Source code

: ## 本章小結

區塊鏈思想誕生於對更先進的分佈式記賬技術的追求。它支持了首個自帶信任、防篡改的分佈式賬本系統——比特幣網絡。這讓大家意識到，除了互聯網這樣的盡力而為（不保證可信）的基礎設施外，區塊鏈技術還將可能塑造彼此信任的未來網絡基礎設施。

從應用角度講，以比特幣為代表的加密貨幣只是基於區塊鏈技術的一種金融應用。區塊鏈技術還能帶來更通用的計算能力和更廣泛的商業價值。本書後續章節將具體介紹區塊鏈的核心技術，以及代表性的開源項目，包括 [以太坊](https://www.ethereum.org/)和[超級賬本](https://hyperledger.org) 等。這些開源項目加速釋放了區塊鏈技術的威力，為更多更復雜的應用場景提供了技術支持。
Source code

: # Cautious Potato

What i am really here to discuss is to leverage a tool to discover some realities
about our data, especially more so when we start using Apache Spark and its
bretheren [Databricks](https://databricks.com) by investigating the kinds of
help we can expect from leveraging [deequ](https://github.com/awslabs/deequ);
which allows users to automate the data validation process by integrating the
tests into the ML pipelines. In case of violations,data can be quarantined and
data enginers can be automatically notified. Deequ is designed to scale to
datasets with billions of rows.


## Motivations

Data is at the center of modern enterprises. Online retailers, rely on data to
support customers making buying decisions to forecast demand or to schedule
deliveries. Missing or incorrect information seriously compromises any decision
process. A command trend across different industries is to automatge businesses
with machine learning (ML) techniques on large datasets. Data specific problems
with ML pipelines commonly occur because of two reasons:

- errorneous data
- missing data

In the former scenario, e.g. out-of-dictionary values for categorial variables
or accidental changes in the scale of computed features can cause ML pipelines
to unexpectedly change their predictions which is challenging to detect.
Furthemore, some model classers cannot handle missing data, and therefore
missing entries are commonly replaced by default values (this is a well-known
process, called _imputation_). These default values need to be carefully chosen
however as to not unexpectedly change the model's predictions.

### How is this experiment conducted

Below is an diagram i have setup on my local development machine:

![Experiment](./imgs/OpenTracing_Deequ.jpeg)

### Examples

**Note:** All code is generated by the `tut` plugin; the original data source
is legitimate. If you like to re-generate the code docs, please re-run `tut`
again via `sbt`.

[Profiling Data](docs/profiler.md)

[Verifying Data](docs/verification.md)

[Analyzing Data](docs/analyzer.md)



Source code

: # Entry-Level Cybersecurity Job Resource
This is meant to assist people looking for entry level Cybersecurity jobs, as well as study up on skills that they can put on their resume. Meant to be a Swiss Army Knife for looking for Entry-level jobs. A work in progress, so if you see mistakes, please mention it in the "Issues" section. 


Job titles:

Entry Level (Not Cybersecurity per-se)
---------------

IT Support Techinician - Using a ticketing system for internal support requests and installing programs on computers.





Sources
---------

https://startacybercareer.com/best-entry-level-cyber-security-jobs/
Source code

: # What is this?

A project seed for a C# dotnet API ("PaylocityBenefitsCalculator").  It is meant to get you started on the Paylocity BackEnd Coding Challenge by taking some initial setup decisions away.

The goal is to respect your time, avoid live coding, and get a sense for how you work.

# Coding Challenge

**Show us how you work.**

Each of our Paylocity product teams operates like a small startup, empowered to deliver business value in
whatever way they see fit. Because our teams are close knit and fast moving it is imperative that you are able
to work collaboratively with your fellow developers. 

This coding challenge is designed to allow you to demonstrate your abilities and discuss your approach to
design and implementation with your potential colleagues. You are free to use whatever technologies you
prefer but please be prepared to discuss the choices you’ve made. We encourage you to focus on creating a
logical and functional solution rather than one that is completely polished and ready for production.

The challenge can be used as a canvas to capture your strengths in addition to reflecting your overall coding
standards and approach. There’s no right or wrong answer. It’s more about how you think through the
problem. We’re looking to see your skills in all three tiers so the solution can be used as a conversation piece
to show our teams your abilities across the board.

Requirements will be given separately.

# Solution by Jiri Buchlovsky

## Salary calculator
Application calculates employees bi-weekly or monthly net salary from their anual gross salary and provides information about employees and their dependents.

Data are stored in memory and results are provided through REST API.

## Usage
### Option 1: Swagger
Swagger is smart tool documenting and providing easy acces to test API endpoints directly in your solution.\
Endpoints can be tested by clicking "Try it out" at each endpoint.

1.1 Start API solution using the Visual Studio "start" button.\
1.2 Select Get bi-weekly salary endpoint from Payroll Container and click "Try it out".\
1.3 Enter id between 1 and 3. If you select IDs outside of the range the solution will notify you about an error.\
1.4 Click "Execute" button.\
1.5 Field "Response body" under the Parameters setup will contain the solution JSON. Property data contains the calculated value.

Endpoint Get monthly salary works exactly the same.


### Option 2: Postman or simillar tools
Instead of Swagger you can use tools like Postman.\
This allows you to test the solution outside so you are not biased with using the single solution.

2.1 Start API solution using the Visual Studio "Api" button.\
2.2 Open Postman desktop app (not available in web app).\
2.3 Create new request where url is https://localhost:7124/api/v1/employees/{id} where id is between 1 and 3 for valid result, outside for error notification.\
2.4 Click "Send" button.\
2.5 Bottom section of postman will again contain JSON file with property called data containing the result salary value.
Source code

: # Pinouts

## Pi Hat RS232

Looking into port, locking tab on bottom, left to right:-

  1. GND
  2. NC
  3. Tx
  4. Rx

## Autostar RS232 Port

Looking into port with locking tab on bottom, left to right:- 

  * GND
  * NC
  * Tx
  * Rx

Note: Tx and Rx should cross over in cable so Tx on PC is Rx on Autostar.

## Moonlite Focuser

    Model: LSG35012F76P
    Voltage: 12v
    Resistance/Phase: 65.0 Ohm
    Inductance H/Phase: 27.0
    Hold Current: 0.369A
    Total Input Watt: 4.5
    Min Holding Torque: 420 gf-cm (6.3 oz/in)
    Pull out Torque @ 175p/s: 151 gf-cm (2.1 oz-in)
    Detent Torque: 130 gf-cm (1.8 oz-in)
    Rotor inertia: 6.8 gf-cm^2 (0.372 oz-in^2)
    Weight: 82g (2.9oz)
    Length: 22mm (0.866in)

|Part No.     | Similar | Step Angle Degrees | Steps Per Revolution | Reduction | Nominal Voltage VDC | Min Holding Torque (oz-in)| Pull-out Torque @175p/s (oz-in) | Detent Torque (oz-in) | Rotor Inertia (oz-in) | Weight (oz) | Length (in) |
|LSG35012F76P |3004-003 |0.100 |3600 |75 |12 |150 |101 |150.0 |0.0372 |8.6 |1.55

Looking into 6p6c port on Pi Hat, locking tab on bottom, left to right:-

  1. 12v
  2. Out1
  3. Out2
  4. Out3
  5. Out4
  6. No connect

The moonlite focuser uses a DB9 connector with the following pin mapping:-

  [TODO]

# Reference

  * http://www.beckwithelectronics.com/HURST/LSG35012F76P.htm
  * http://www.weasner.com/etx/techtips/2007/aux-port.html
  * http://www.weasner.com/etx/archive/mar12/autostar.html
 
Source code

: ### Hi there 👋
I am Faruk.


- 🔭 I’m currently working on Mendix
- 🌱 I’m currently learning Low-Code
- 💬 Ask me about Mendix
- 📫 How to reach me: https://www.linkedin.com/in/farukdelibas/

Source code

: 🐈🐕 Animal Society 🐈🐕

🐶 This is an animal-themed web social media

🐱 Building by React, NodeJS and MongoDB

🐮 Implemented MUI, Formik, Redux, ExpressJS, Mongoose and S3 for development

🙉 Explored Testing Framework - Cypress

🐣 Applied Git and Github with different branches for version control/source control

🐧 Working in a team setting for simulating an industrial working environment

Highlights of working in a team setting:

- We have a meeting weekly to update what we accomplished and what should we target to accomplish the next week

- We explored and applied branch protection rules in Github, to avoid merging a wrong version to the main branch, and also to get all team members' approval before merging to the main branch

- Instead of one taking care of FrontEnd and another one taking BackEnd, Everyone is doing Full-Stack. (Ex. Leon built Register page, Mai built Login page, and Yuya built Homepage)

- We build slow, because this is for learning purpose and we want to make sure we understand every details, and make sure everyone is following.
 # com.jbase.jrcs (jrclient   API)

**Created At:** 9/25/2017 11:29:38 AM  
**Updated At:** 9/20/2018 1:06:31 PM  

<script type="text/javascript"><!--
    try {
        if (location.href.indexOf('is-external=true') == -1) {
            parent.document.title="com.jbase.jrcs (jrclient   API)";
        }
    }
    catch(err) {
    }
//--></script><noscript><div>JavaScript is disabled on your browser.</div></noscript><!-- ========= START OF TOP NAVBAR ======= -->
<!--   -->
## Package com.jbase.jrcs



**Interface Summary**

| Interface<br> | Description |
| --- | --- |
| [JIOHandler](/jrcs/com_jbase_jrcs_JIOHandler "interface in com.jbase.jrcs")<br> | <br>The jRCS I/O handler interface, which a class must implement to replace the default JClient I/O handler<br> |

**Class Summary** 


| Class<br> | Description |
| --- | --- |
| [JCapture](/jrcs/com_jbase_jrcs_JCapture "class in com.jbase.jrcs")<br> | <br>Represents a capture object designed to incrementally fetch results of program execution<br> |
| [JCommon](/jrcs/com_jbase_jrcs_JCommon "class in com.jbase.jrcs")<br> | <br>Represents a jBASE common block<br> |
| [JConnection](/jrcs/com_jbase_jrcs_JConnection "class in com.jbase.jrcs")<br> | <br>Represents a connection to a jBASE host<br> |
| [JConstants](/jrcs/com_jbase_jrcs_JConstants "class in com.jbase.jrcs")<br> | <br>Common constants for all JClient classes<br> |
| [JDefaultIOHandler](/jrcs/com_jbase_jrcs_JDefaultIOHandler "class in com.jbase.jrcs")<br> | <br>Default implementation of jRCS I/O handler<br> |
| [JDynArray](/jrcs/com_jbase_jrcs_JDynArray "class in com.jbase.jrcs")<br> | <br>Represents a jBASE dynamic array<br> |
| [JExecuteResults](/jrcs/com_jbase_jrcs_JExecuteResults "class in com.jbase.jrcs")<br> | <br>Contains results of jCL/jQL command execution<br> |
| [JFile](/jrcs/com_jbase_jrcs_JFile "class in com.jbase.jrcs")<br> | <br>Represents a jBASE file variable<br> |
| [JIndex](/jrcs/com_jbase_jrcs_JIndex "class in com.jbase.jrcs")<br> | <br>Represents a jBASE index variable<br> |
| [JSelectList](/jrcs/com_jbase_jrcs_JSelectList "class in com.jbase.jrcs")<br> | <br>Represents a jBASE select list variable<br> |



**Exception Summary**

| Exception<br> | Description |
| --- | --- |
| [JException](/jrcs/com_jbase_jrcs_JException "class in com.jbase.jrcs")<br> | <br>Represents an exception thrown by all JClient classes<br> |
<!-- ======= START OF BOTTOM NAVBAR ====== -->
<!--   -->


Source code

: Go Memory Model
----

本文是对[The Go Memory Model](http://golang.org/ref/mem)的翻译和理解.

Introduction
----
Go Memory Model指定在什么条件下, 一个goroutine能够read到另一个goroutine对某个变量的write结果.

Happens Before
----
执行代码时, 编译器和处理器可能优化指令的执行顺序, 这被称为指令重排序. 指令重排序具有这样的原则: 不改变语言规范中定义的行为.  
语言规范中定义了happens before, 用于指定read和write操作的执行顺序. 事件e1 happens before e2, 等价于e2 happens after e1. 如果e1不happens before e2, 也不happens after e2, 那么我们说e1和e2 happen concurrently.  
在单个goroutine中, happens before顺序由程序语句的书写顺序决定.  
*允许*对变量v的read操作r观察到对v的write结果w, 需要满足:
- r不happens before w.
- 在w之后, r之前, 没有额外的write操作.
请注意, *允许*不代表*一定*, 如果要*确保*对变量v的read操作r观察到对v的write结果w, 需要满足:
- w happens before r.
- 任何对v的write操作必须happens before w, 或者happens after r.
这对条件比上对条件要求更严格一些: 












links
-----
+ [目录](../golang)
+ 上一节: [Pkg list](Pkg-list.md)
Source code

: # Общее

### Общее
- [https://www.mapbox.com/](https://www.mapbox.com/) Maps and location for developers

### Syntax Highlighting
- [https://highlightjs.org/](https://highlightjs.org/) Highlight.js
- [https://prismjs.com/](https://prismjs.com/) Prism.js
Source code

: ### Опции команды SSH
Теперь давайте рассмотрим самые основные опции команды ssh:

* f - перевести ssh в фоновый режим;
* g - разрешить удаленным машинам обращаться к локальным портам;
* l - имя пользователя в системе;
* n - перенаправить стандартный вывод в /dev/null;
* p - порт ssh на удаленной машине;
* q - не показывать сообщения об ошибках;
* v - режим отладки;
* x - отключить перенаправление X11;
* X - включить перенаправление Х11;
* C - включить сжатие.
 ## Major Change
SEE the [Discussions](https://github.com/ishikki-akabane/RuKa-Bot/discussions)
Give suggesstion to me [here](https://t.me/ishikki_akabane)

^^^^^^^^^^^^^^^^

Return only the stretch of the material above from the line holding "### Option 1: Swagger" through the line holding "1.1 Start API", copied exactly.

#### OUTPUT BELOW:
### Option 1: Swagger
Swagger is smart tool documenting and providing easy acces to test API endpoints directly in your solution.\
Endpoints can be tested by clicking "Try it out" at each endpoint.

1.1 Start API solution using the Visual Studio "start" button.\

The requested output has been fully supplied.